--- SUPPLIED RECORDS ---

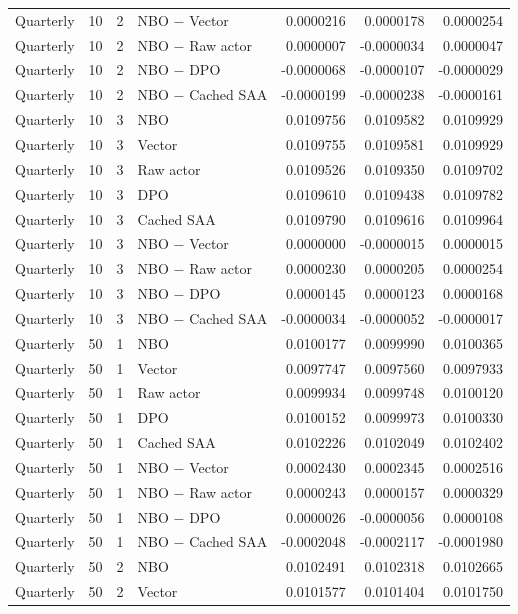 \begin{longtable}{llrlrrr}
Quarterly & 10 & 2 & NBO $-$ Vector & 0.0000216 & 0.0000178 & 0.0000254 \\
Quarterly & 10 & 2 & NBO $-$ Raw actor & 0.0000007 & -0.0000034 & 0.0000047 \\
Quarterly & 10 & 2 & NBO $-$ DPO & -0.0000068 & -0.0000107 & -0.0000029 \\
Quarterly & 10 & 2 & NBO $-$ Cached SAA & -0.0000199 & -0.0000238 & -0.0000161 \\
Quarterly & 10 & 3 & NBO & 0.0109756 & 0.0109582 & 0.0109929 \\
Quarterly & 10 & 3 & Vector & 0.0109755 & 0.0109581 & 0.0109929 \\
Quarterly & 10 & 3 & Raw actor & 0.0109526 & 0.0109350 & 0.0109702 \\
Quarterly & 10 & 3 & DPO & 0.0109610 & 0.0109438 & 0.0109782 \\
Quarterly & 10 & 3 & Cached SAA & 0.0109790 & 0.0109616 & 0.0109964 \\
Quarterly & 10 & 3 & NBO $-$ Vector & 0.0000000 & -0.0000015 & 0.0000015 \\
Quarterly & 10 & 3 & NBO $-$ Raw actor & 0.0000230 & 0.0000205 & 0.0000254 \\
Quarterly & 10 & 3 & NBO $-$ DPO & 0.0000145 & 0.0000123 & 0.0000168 \\
Quarterly & 10 & 3 & NBO $-$ Cached SAA & -0.0000034 & -0.0000052 & -0.0000017 \\
Quarterly & 50 & 1 & NBO & 0.0100177 & 0.0099990 & 0.0100365 \\
Quarterly & 50 & 1 & Vector & 0.0097747 & 0.0097560 & 0.0097933 \\
Quarterly & 50 & 1 & Raw actor & 0.0099934 & 0.0099748 & 0.0100120 \\
Quarterly & 50 & 1 & DPO & 0.0100152 & 0.0099973 & 0.0100330 \\
Quarterly & 50 & 1 & Cached SAA & 0.0102226 & 0.0102049 & 0.0102402 \\
Quarterly & 50 & 1 & NBO $-$ Vector & 0.0002430 & 0.0002345 & 0.0002516 \\
Quarterly & 50 & 1 & NBO $-$ Raw actor & 0.0000243 & 0.0000157 & 0.0000329 \\
Quarterly & 50 & 1 & NBO $-$ DPO & 0.0000026 & -0.0000056 & 0.0000108 \\
Quarterly & 50 & 1 & NBO $-$ Cached SAA & -0.0002048 & -0.0002117 & -0.0001980 \\
Quarterly & 50 & 2 & NBO & 0.0102491 & 0.0102318 & 0.0102665 \\
Quarterly & 50 & 2 & Vector & 0.0101577 & 0.0101404 & 0.0101750 \\

\end{longtable}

---

» PROBLEM
The lines to write out run from the one with "Quarterly & 10 & 2 & NBO $-$ Vector" through the end of the records. Give them exactly, and only them.

» SOLUTION TO THIS TASK
Quarterly & 10 & 2 & NBO $-$ Vector & 0.0000216 & 0.0000178 & 0.0000254 \\
Quarterly & 10 & 2 & NBO $-$ Raw actor & 0.0000007 & -0.0000034 & 0.0000047 \\
Quarterly & 10 & 2 & NBO $-$ DPO & -0.0000068 & -0.0000107 & -0.0000029 \\
Quarterly & 10 & 2 & NBO $-$ Cached SAA & -0.0000199 & -0.0000238 & -0.0000161 \\
Quarterly & 10 & 3 & NBO & 0.0109756 & 0.0109582 & 0.0109929 \\
Quarterly & 10 & 3 & Vector & 0.0109755 & 0.0109581 & 0.0109929 \\
Quarterly & 10 & 3 & Raw actor & 0.0109526 & 0.0109350 & 0.0109702 \\
Quarterly & 10 & 3 & DPO & 0.0109610 & 0.0109438 & 0.0109782 \\
Quarterly & 10 & 3 & Cached SAA & 0.0109790 & 0.0109616 & 0.0109964 \\
Quarterly & 10 & 3 & NBO $-$ Vector & 0.0000000 & -0.0000015 & 0.0000015 \\
Quarterly & 10 & 3 & NBO $-$ Raw actor & 0.0000230 & 0.0000205 & 0.0000254 \\
Quarterly & 10 & 3 & NBO $-$ DPO & 0.0000145 & 0.0000123 & 0.0000168 \\
Quarterly & 10 & 3 & NBO $-$ Cached SAA & -0.0000034 & -0.0000052 & -0.0000017 \\
Quarterly & 50 & 1 & NBO & 0.0100177 & 0.0099990 & 0.0100365 \\
Quarterly & 50 & 1 & Vector & 0.0097747 & 0.0097560 & 0.0097933 \\
Quarterly & 50 & 1 & Raw actor & 0.0099934 & 0.0099748 & 0.0100120 \\
Quarterly & 50 & 1 & DPO & 0.0100152 & 0.0099973 & 0.0100330 \\
Quarterly & 50 & 1 & Cached SAA & 0.0102226 & 0.0102049 & 0.0102402 \\
Quarterly & 50 & 1 & NBO $-$ Vector & 0.0002430 & 0.0002345 & 0.0002516 \\
Quarterly & 50 & 1 & NBO $-$ Raw actor & 0.0000243 & 0.0000157 & 0.0000329 \\
Quarterly & 50 & 1 & NBO $-$ DPO & 0.0000026 & -0.0000056 & 0.0000108 \\
Quarterly & 50 & 1 & NBO $-$ Cached SAA & -0.0002048 & -0.0002117 & -0.0001980 \\
Quarterly & 50 & 2 & NBO & 0.0102491 & 0.0102318 & 0.0102665 \\
Quarterly & 50 & 2 & Vector & 0.0101577 & 0.0101404 & 0.0101750 \\

\end{longtable}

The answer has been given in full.